A 54-year-old female referred with a previous history of CRC at age 23 and a first-degree relative with CRC at age 62. As in the other case, loss of MLH1 expression was detected, but with germline analysis of the genes related to normal Lynch syndrome. However, a heterozygous variant c.1343T>G (p.Leu448Ter) was obtained in the BARD1 gene, described as a possible pathogenic variant.

With the recommendation of universal molecular screening for Lynch syndrome, it is increasingly common to find molecular alteration not accompanied by a germline mutation. There may be different causes for this situation: (1) atypical germline alterations not identified with the current means which cause a somatic mutation of the remaining alleles; (2) germline alterations in other genes (such as MUTYH, POLD1, POLE) which could affect the MMR system; or (3) somatic alterations in oncogenes, biallelic somatic mutations in MMR genes, or a combination of the two. The clinical behaviour of LLS is not fully understood. It is known, however, that the incidence of CRC in families with LLS is higher than in families with sporadic CRC, but lower than in families with Lynch syndrome. In a study of 160 patients with LLS, the demographic, clinical and histological characteristics were similar, regardless of family history.1

Within this heterogeneous disorder we distinguished two types of patient: those with a family history, which suggests a hereditary syndrome, but without evidence of a family mutation; and those with no significant family history of CRC in whom the only suspicious element in terms of Lynch syndrome is the molecular alterations. In these cases, the most common cause is usually a somatic double mutation in the MMR genes. For that reason, some authors propose assessing somatic mutations to classify them as sporadic or hereditary.2 The latest clinical practice guidelines for the diagnosis and prevention of CRC, in addition to the analysis of somatic mutations, propose using multi-gene panels to exclude germline mutations in other genes,3 as performed in the cases presented here.

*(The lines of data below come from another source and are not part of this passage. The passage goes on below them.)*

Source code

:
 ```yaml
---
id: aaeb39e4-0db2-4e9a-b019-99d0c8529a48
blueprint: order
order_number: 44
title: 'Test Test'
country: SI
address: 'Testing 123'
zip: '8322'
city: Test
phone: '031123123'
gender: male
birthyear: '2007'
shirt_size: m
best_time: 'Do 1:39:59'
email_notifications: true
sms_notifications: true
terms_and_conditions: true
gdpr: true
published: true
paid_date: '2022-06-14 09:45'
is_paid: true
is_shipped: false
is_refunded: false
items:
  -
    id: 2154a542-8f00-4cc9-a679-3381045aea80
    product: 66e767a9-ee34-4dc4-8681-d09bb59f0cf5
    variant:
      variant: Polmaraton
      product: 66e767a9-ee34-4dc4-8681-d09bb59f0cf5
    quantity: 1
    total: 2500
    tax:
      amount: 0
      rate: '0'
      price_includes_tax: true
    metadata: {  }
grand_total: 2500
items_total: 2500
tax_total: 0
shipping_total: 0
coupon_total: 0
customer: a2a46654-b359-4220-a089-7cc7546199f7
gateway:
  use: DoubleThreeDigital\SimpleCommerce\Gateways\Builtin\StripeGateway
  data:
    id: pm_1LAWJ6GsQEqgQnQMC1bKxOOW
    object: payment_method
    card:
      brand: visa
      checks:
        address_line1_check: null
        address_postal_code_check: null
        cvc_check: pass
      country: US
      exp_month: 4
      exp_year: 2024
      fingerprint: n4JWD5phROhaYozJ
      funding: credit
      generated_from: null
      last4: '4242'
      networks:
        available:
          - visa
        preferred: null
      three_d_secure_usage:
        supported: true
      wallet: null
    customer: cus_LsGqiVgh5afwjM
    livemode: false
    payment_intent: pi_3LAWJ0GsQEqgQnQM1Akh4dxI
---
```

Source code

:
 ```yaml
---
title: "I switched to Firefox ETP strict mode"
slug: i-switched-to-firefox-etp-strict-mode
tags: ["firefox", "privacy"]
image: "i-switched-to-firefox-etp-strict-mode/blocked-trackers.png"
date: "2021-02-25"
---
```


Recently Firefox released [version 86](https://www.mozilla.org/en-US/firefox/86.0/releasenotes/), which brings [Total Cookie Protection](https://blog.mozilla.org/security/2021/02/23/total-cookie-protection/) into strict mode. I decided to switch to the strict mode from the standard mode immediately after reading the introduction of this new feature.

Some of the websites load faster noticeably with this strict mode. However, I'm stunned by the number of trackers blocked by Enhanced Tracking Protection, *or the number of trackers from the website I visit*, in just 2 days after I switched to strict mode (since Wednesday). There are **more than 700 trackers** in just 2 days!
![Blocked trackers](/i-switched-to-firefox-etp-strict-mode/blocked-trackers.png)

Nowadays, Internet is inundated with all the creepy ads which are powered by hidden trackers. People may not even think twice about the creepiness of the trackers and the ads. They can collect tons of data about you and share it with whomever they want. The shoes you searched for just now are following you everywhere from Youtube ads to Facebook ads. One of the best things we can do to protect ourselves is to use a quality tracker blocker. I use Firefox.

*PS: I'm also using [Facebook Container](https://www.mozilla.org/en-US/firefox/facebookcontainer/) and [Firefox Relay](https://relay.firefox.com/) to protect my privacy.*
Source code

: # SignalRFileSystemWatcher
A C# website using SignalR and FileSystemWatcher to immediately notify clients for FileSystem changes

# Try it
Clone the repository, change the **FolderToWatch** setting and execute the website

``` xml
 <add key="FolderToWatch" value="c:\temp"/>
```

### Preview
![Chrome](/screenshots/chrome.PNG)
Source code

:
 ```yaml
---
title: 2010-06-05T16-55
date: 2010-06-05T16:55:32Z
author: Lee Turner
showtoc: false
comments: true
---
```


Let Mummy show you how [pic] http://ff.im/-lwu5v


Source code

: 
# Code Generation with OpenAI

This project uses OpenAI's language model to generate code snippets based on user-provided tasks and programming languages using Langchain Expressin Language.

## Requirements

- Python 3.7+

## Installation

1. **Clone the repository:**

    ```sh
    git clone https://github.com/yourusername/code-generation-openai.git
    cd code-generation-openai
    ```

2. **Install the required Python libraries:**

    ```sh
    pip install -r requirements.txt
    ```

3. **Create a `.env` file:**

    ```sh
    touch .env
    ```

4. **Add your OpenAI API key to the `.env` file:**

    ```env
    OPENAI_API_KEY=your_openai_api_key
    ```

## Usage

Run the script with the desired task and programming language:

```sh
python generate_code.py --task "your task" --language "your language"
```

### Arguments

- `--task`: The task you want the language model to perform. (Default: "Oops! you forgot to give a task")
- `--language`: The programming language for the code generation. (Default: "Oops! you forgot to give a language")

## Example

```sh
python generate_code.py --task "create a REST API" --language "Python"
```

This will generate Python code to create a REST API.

The MRE11 gene plays an important role in the response to DNA damage and the repair of double-strand breaks. MRE11 deficiency can cause microsatellite instability through defective interaction with MLH1 and lead to its inactivation in MMR-deficient tumours.4 The interaction between BARD1 and BRCA1 promotes the tumour suppressor function by activating the repair of double-strand breaks and the initiation of apoptosis.5

Patients with LLS are therefore a heterogeneous group of patients in whom the study by massive sequencing can help to distinguish a true inherited syndrome from sporadic CRC.